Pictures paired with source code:
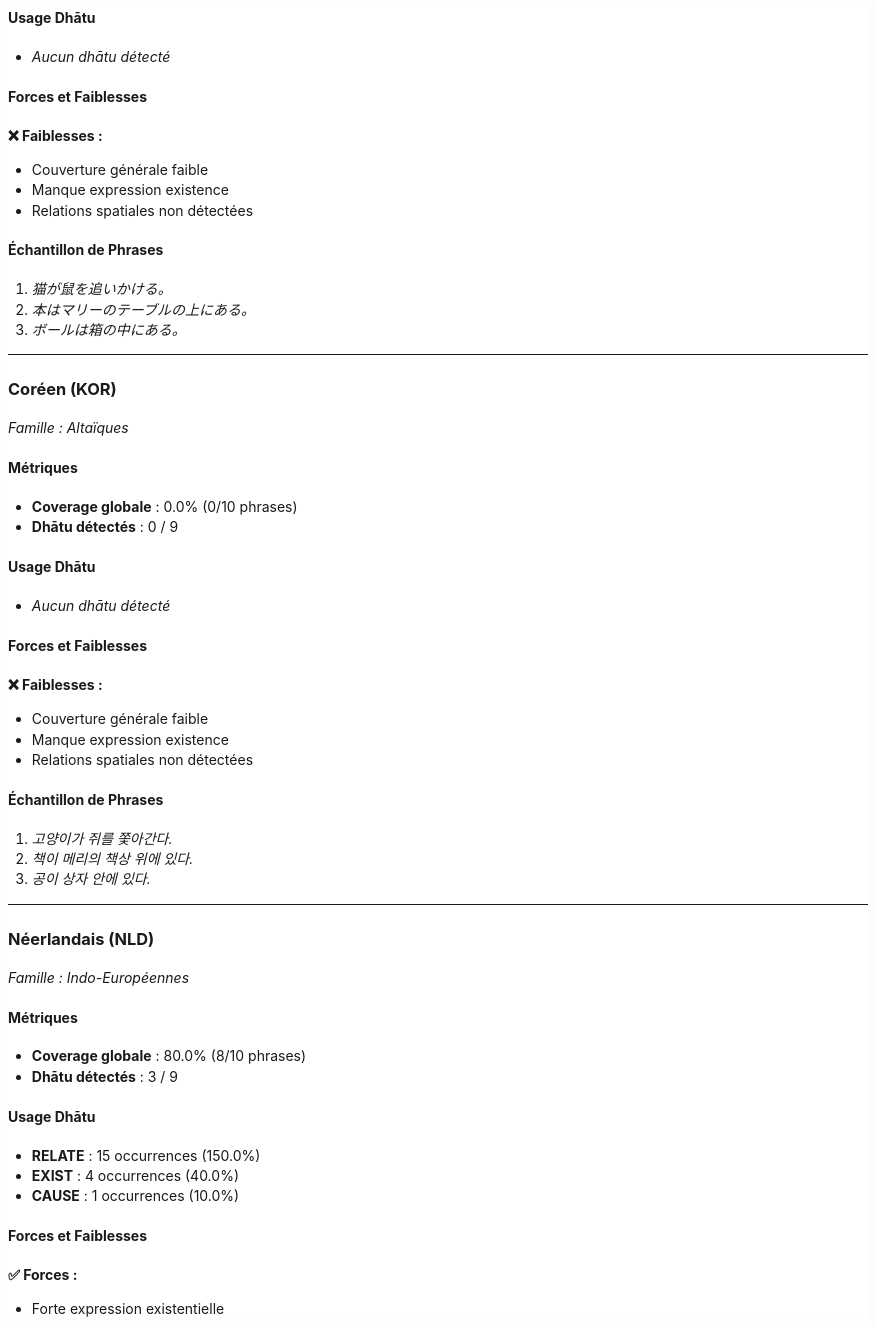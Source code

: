 #### **Usage Dhātu**
- *Aucun dhātu détecté*

#### **Forces et Faiblesses**
**❌ Faiblesses :**
- Couverture générale faible
- Manque expression existence
- Relations spatiales non détectées

#### **Échantillon de Phrases**
1. *猫が鼠を追いかける。*
2. *本はマリーのテーブルの上にある。*
3. *ボールは箱の中にある。*

---

### **Coréen (KOR)**
*Famille : Altaïques*

#### **Métriques**
- **Coverage globale** : 0.0% (0/10 phrases)
- **Dhātu détectés** : 0 / 9

#### **Usage Dhātu**
- *Aucun dhātu détecté*

#### **Forces et Faiblesses**
**❌ Faiblesses :**
- Couverture générale faible
- Manque expression existence
- Relations spatiales non détectées

#### **Échantillon de Phrases**
1. *고양이가 쥐를 쫓아간다.*
2. *책이 메리의 책상 위에 있다.*
3. *공이 상자 안에 있다.*

---

### **Néerlandais (NLD)**
*Famille : Indo-Européennes*

#### **Métriques**
- **Coverage globale** : 80.0% (8/10 phrases)
- **Dhātu détectés** : 3 / 9

#### **Usage Dhātu**
- **RELATE** : 15 occurrences (150.0%)
- **EXIST** : 4 occurrences (40.0%)
- **CAUSE** : 1 occurrences (10.0%)

#### **Forces et Faiblesses**
**✅ Forces :**
- Forte expression existentielle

### Exercise objective
Nothing but the lines from the one with "- **CAUSE** : 1 occurrences (10.0%)" through the final line of the data above should be output, exactly as written.

### Solution to the problem
- **CAUSE** : 1 occurrences (10.0%)

#### **Forces et Faiblesses**
**✅ Forces :**
- Forte expression existentielle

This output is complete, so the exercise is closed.